Katherine Howe, The Daughters of Temperance Hobbs
I love stories about academics, so I liked this one. Apparently it's a kind of sequel to another book Howe wrote? Anyway, we have an historian writing a book about a text she found, one owned by one of her ancestors who was executed for witchcraft during the Salem witch trials. The big twist is that both the professor and her mom are actually witches. Also there is a curse on the men they love.
This one is also well written. I liked it better than Keane's book. The witchcraft stuff is pretty well handled, also, and the academic details are legit.
Conrad Richter, The Awakening Land
I found this one on the shelves of our local library. It's a trilogy, and apparently Richter won the Pulitzer for the last volume. The three volumes are The Trees, The Fields, and The Town, and it follows a woman, Sayward Luckett (later Wheeler) from the age of 15 until her death. Her father traipses the family out to Ohio, in the days when the state was solid with old-growth forest. Her mother dies almost at once, her little sister is captured by the Indians, her father runs off and leaves them. That's just the first half of the first book.

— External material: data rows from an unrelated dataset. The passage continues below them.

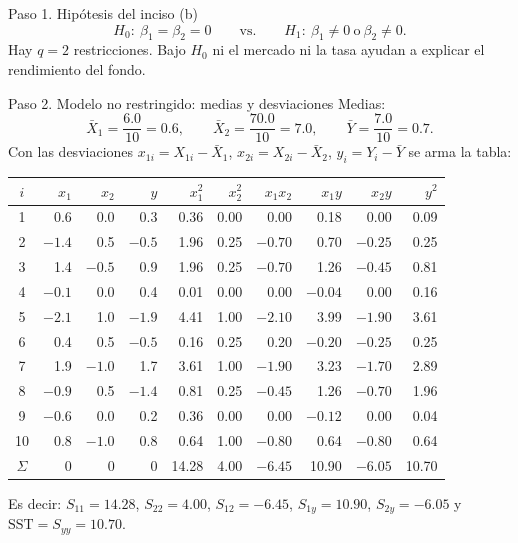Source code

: \documentclass[11pt,letterpaper]{article}
\newcommand{\SST}{\mathrm{SST}}
\begin{document}
\begin{paso}{Paso 1. Hipótesis del inciso (b)}
\[
H_0:\ \beta_1=\beta_2=0\qquad\text{vs.}\qquad H_1:\ \beta_1\neq0\ \text{o}\ \beta_2\neq0 .
\]
Hay $q=2$ restricciones. Bajo $H_0$ ni el mercado ni la tasa ayudan a explicar el rendimiento del fondo.
\end{paso}

\begin{paso}{Paso 2. Modelo no restringido: medias y desviaciones}
Medias:
\[
\bar X_1=\frac{6.0}{10}=0.6,\qquad \bar X_2=\frac{70.0}{10}=7.0,\qquad \bar Y=\frac{7.0}{10}=0.7 .
\]
Con las desviaciones $x_{1i}=X_{1i}-\bar X_1$, $x_{2i}=X_{2i}-\bar X_2$, $y_i=Y_i-\bar Y$ se arma la tabla:

\begin{center}
\small
\begin{tabular}{c|rrr|rrrrrr}
\toprule
$i$ & $x_1$ & $x_2$ & $y$ & $x_1^2$ & $x_2^2$ & $x_1x_2$ & $x_1y$ & $x_2y$ & $y^2$\\
\midrule
1  & 0.6  & 0.0  & 0.3  & 0.36 & 0.00 & 0.00  & 0.18  & 0.00  & 0.09\\
2  & $-1.4$ & 0.5  & $-0.5$ & 1.96 & 0.25 & $-0.70$ & 0.70  & $-0.25$ & 0.25\\
3  & 1.4  & $-0.5$ & 0.9  & 1.96 & 0.25 & $-0.70$ & 1.26  & $-0.45$ & 0.81\\
4  & $-0.1$ & 0.0  & 0.4  & 0.01 & 0.00 & 0.00  & $-0.04$ & 0.00  & 0.16\\
5  & $-2.1$ & 1.0  & $-1.9$ & 4.41 & 1.00 & $-2.10$ & 3.99  & $-1.90$ & 3.61\\
6  & 0.4  & 0.5  & $-0.5$ & 0.16 & 0.25 & 0.20  & $-0.20$ & $-0.25$ & 0.25\\
7  & 1.9  & $-1.0$ & 1.7  & 3.61 & 1.00 & $-1.90$ & 3.23  & $-1.70$ & 2.89\\
8  & $-0.9$ & 0.5  & $-1.4$ & 0.81 & 0.25 & $-0.45$ & 1.26  & $-0.70$ & 1.96\\
9  & $-0.6$ & 0.0  & 0.2  & 0.36 & 0.00 & 0.00  & $-0.12$ & 0.00  & 0.04\\
10 & 0.8  & $-1.0$ & 0.8  & 0.64 & 1.00 & $-0.80$ & 0.64  & $-0.80$ & 0.64\\
\midrule
$\Sigma$ & 0 & 0 & 0 & 14.28 & 4.00 & $-6.45$ & 10.90 & $-6.05$ & 10.70\\
\bottomrule
\end{tabular}
\end{center}
Es decir: $S_{11}=14.28$, $S_{22}=4.00$, $S_{12}=-6.45$, $S_{1y}=10.90$, $S_{2y}=-6.05$ y
$\SST=S_{yy}=10.70$.
\end{paso}
\end{document}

This is a Brave-Little-Tailor story, a kind of a soap opera. Richter does a really good job of creating characters and a community. It was written in the 1940s, and there's some depressing racism, involving the Indians, mostly. Richter got his material from listening to family stories, apparently, and he was probably just a little too gullible about believing those stories, not to mention a little too willing to forgive bigotry.
The white characters are pretty good. The Indians, not so much. It's a nice big fat book, though, so if you're always desperate for something to read, as I am, this will keep you happy for a day or two.
Nancy E. Turner, These is My Words
Another American-settlers soap opera. I think I like this one better than Richter's, though the two main characters are a lot alike, and the narrative is basically the same. Young woman moves to the frontier, starts from poverty, ends up (through hard work and gumption) very wealthy. Again, the community here is well done, and the story rockets along.
The main character, Sarah Prine, has a nicely done romance with a captain in the Army. There's a minor sexual-assault-as-hotness, and of course Captain Elliot fought in the Civil War on the Confederate side, because of course he did. But other than that, this was a lot of fun, if a little unbelievable in spots.
Also much less racism and much less erasure of American Indians / Latino people.